INPUT DATA:

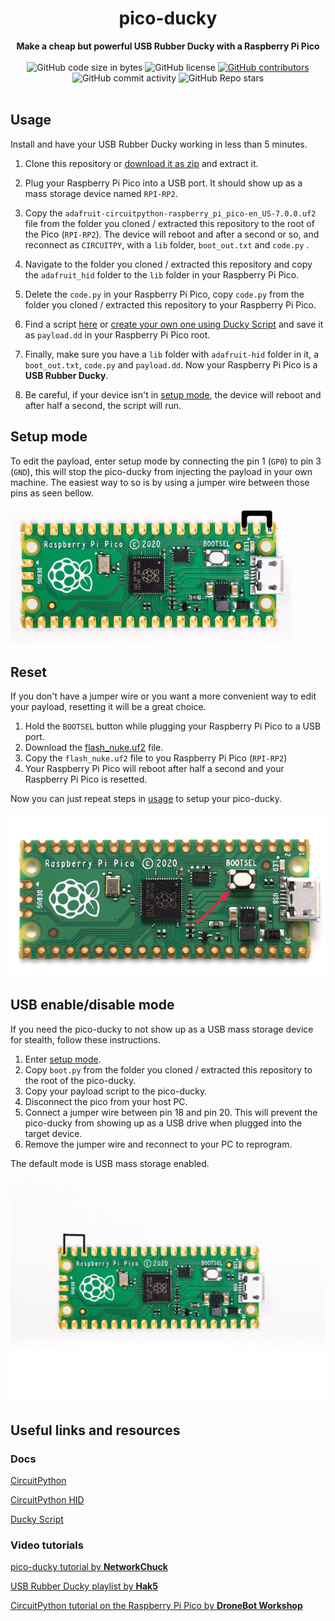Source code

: <h1 align="center">pico-ducky</h1>

<div align="center">
  <strong>Make a cheap but powerful USB Rubber Ducky with a Raspberry Pi Pico</strong>
</div>

<br />

<div align="center">
  <img alt="GitHub code size in bytes" src="https://img.shields.io/github/languages/code-size/dbisu/pico-ducky">
  <img alt="GitHub license" src="https://img.shields.io/github/license/dbisu/pico-ducky">
  <a href="https://github.com/dbisu/pico-ducky/graphs/contributors"><img alt="GitHub contributors" src="https://img.shields.io/github/contributors/dbisu/pico-ducky"></a>
  <img alt="GitHub commit activity" src="https://img.shields.io/github/commit-activity/m/dbisu/pico-ducky">
  <img alt="GitHub Repo stars" src="https://img.shields.io/github/stars/dbisu/pico-ducky">
</div>

<br />

## Usage

Install and have your USB Rubber Ducky working in less than 5 minutes.

1. Clone this repository or [download it as zip](https://github.com/dbisu/pico-ducky/archive/refs/heads/main.zip) and extract it.

2. Plug your Raspberry Pi Pico into a USB port. It should show up as a mass storage device named `RPI-RP2`.

3. Copy the `adafruit-circuitpython-raspberry_pi_pico-en_US-7.0.0.uf2` file from the folder you cloned / extracted this repository to the root of the Pico (`RPI-RP2`). The device will reboot and after a second or so, and reconnect as `CIRCUITPY`, with a `lib` folder, `boot_out.txt` and `code.py` .

5. Navigate to the folder you cloned / extracted this repository and copy the `adafruit_hid` folder to the `lib` folder in your Raspberry Pi Pico.

6. Delete the `code.py` in your Raspberry Pi Pico, copy `code.py` from the folder you cloned / extracted this repository to your Raspberry Pi Pico.

7. Find a script [here](https://github.com/hak5darren/USB-Rubber-Ducky/wiki/Payloads) or [create your own one using Ducky Script](https://github.com/hak5darren/USB-Rubber-Ducky/wiki/Duckyscript) and save it as `payload.dd` in your Raspberry Pi Pico root.

8. Finally, make sure you have a `lib` folder with `adafruit-hid` folder in it, a `boot_out.txt`, `code.py` and `payload.dd`. Now your Raspberry Pi Pico is a **USB Rubber Ducky**. 

9. Be careful, if your device isn't in [setup mode](#setup-mode), the device will reboot and after half a second, the script will run.

## Setup mode

To edit the payload, enter setup mode by connecting the pin 1 (`GP0`) to pin 3 (`GND`), this will stop the pico-ducky from injecting the payload in your own machine.
The easiest way to so is by using a jumper wire between those pins as seen bellow.

![Setup mode with a jumper](images/setup-mode.png)

## Reset 

If you don't have a jumper wire or you want a more convenient way to edit your payload, resetting it will be a great choice.

1. Hold the `BOOTSEL` button while plugging your Raspberry Pi Pico to a USB port.
2. Download the [flash_nuke.uf2](https://datasheets.raspberrypi.org/soft/flash_nuke.uf2) file.
3. Copy the `flash_nuke.uf2` file to you Raspberry Pi Pico (`RPI-RP2`)
4. Your Raspberry Pi Pico will reboot after half a second and your Raspberry Pi Pico is resetted.

Now you can just repeat steps in [usage](#usage) to setup your pico-ducky.

![BOOTSEL](images/bootsel.png)

## USB enable/disable mode

If you need the pico-ducky to not show up as a USB mass storage device for stealth, follow these instructions.  
1. Enter [setup mode](#setup-mode).  
2. Copy `boot.py` from the folder you cloned / extracted this repository to the root of the pico-ducky.  
3. Copy your payload script to the pico-ducky.  
4. Disconnect the pico from your host PC.
5. Connect a jumper wire between pin 18 and pin 20. This will prevent the pico-ducky from showing up as a USB drive when plugged into the target device.  
6. Remove the jumper wire and reconnect to your PC to reprogram.

The default mode is USB mass storage enabled.   

![USB enable/disable mode](images/usb-boot-mode.png)

## Useful links and resources

### Docs

[CircuitPython](https://circuitpython.readthedocs.io/en/6.3.x/README.html)

[CircuitPython HID](https://learn.adafruit.com/circuitpython-essentials/circuitpython-hid-keyboard-and-mouse)

[Ducky Script](https://github.com/hak5darren/USB-Rubber-Ducky/wiki/Duckyscript)

### Video tutorials

[pico-ducky tutorial by **NetworkChuck**](https://www.youtube.com/watch?v=e_f9p-_JWZw)

[USB Rubber Ducky playlist by **Hak5**](https://www.youtube.com/playlist?list=PLW5y1tjAOzI0YaJslcjcI4zKI366tMBYk)

[CircuitPython tutorial on the Raspberry Pi Pico by **DroneBot Workshop**](https://www.youtube.com/watch?v=07vG-_CcDG0)
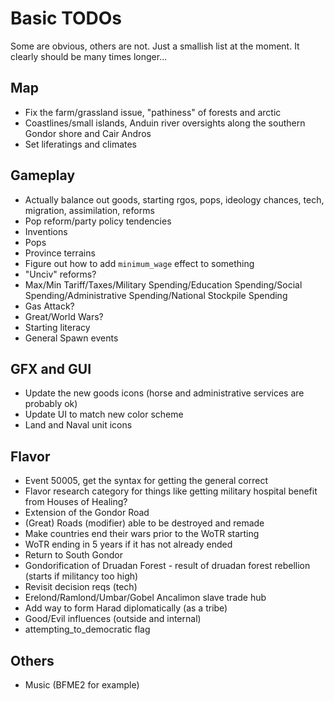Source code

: # Basic TODOs
Some are obvious, others are not. Just a smallish list at the moment. It clearly should be many times longer...
 
## Map
 - Fix the farm/grassland issue, "pathiness" of forests and arctic
 - Coastlines/small islands, Anduin river oversights along the southern Gondor shore and Cair Andros
 - Set liferatings and climates
 
## Gameplay
 - Actually balance out goods, starting rgos, pops, ideology chances, tech, migration, assimilation, reforms
 - Pop reform/party policy tendencies
 - Inventions
 - Pops
 - Province terrains
 - Figure out how to add `minimum_wage` effect to something
 - "Unciv" reforms?
 - Max/Min Tariff/Taxes/Military Spending/Education Spending/Social Spending/Administrative Spending/National Stockpile Spending
 - Gas Attack?
 - Great/World Wars?
 - Starting literacy
 - General Spawn events

## GFX and GUI
 - Update the new goods icons (horse and administrative services are probably ok)
 - Update UI to match new color scheme
 - Land and Naval unit icons

## Flavor
 - Event 50005, get the syntax for getting the general correct
 - Flavor research category for things like getting military hospital benefit from Houses of Healing?
 - Extension of the Gondor Road
 - (Great) Roads (modifier) able to be destroyed and remade
 - Make countries end their wars prior to the WoTR starting
 - WoTR ending in 5 years if it has not already ended
 - Return to South Gondor
 - Gondorification of Druadan Forest - result of druadan forest rebellion (starts if militancy too high)
 - Revisit decision reqs (tech)
 - Erelond/Ramlond/Umbar/Gobel Ancalimon slave trade hub
 - Add way to form Harad diplomatically (as a tribe)
 - Good/Evil influences (outside and internal)
 - attempting_to_democratic flag

## Others 
 - Music (BFME2 for example)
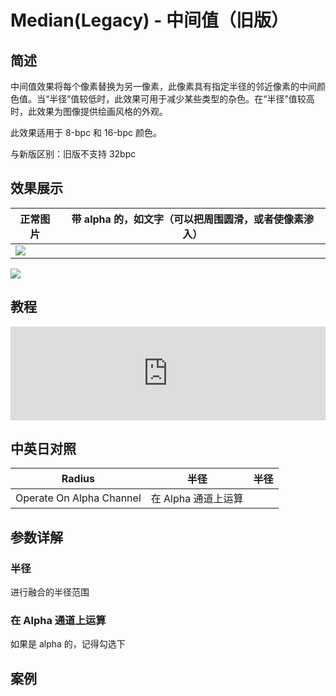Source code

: # Median(Legacy) - 中间值（旧版）

## 简述

中间值效果将每个像素替换为另一像素，此像素具有指定半径的邻近像素的中间颜色值。当“半径”值较低时，此效果可用于减少某些类型的杂色。在“半径”值较高时，此效果为图像提供绘画风格的外观。

此效果适用于 8-bpc 和 16-bpc 颜色。

与新版区别：旧版不支持 32bpc

## 效果展示

| 正常图片                                        | 带 alpha 的，如文字（可以把周围圆滑，或者使像素渗入） |
| ----------------------------------------------- | ----------------------------------------------------- |
| ![](https://cdn.yuelili.com/20220103223140.png) |

![](https://cdn.yuelili.com/20220103223741.png)

## 教程

<iframe src="https://player.bilibili.com/player.html?bvid=BV1e34y1X7Vj&page=95&high_quality=1" width="100%" allowfullscreen="allowfullscreen" frameborder="0"></iframe>

## 中英日对照

| Radius                   | 半径                | 半径 |
| ------------------------ | ------------------- | ---- |
| Operate On Alpha Channel | 在 Alpha 通道上运算 |      |

## 参数详解

### 半径

进行融合的半径范围

### 在 Alpha 通道上运算

如果是 alpha 的，记得勾选下

## 案例
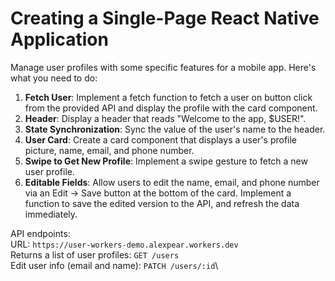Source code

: # Creating a Single-Page React Native Application
Manage user profiles with some specific features for a mobile app. Here's what you need to do:

1. **Fetch User**: Implement a fetch function to fetch a user on button click from the provided API and display the profile with the card component.
2. **Header**: Display a header that reads "Welcome to the app, \$USER!".
3. **State Synchronization**: Sync the value of the user's name to the header.
4. **User Card**: Create a card component that displays a user's profile picture, name, email, and phone number.
5. **Swipe to Get New Profile**: Implement a swipe gesture to fetch a new user profile.
6. **Editable Fields**: Allow users to edit the name, email, and phone number via an Edit -> Save button at the bottom of the card. Implement a function to save the edited version to the API, and refresh the data immediately.

API endpoints:\
URL: `https://user-workers-demo.alexpear.workers.dev`\
Returns a list of user profiles: `GET /users`\
Edit user info (email and name): `PATCH /users/:id`\

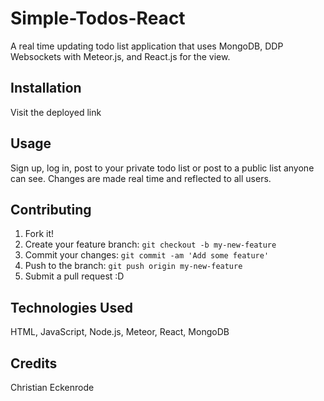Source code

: # Simple-Todos-React

A real time updating todo list application that uses MongoDB, DDP Websockets with Meteor.js, and React.js for the view.

## Installation

Visit the deployed link

## Usage

Sign up, log in, post to your private todo list or post to a public list anyone can see. Changes are made real time and reflected to all users.

## Contributing

1. Fork it!
2. Create your feature branch: `git checkout -b my-new-feature`
3. Commit your changes: `git commit -am 'Add some feature'`
4. Push to the branch: `git push origin my-new-feature`
5. Submit a pull request :D

## Technologies Used
HTML, JavaScript, Node.js, Meteor, React, MongoDB
## Credits

Christian Eckenrode
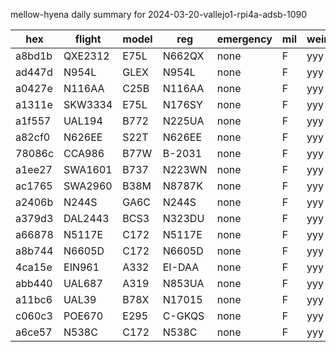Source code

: mellow-hyena daily summary for 2024-03-20-vallejo1-rpi4a-adsb-1090

|hex|flight|model|reg|emergency|mil|weirdo|
|--|--|--|--|--|--|--|
|a8bd1b|QXE2312|E75L|N662QX|none|F|yyy|
|ad447d|N954L|GLEX|N954L|none|F|yyy|
|a0427e|N116AA|C25B|N116AA|none|F|yyy|
|a1311e|SKW3334|E75L|N176SY|none|F|yyy|
|a1f557|UAL194|B772|N225UA|none|F|yyy|
|a82cf0|N626EE|S22T|N626EE|none|F|yyy|
|78086c|CCA986|B77W|B-2031|none|F|yyy|
|a1ee27|SWA1601|B737|N223WN|none|F|yyy|
|ac1765|SWA2960|B38M|N8787K|none|F|yyy|
|a2406b|N244S|GA6C|N244S|none|F|yyy|
|a379d3|DAL2443|BCS3|N323DU|none|F|yyy|
|a66878|N5117E|C172|N5117E|none|F|yyy|
|a8b744|N6605D|C172|N6605D|none|F|yyy|
|4ca15e|EIN961|A332|EI-DAA|none|F|yyy|
|abb440|UAL687|A319|N853UA|none|F|yyy|
|a11bc6|UAL39|B78X|N17015|none|F|yyy|
|c060c3|POE670|E295|C-GKQS|none|F|yyy|
|a6ce57|N538C|C172|N538C|none|F|yyy|
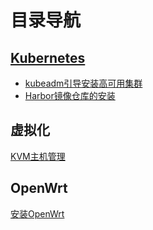 # 目录导航

## [Kubernetes](/kubernetes/)

- [kubeadm引导安装高可用集群](/kubernetes/kubeadm_ha_cluster.md)
- [Harbor镜像仓库的安装](/kubernetes/install_harbor_repo.md)

## 虚拟化

[KVM主机管理](/KVM/kvm.md)

## OpenWrt

[安装OpenWrt](/OpenWrt/Install.md)
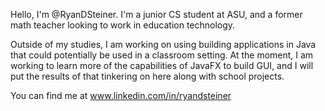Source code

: Hello, I'm @RyanDSteiner. I'm a junior CS student at ASU, and a former math teacher looking to work in education technology. 

Outside of my studies, I am working on using building applications in Java that could potentially be used in a classroom setting. 
At the moment, I am working to learn more of the capabilities of JavaFX to build GUI, and I will put the results of that tinkering on here along with school projects. 

You can find me at www.linkedin.com/in/ryandsteiner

EXERCISE PROMPT:
Scan the listing above and tally the lines that include the string "learn". Write the total and nothing more.

RESULT FOR THIS TASK:
2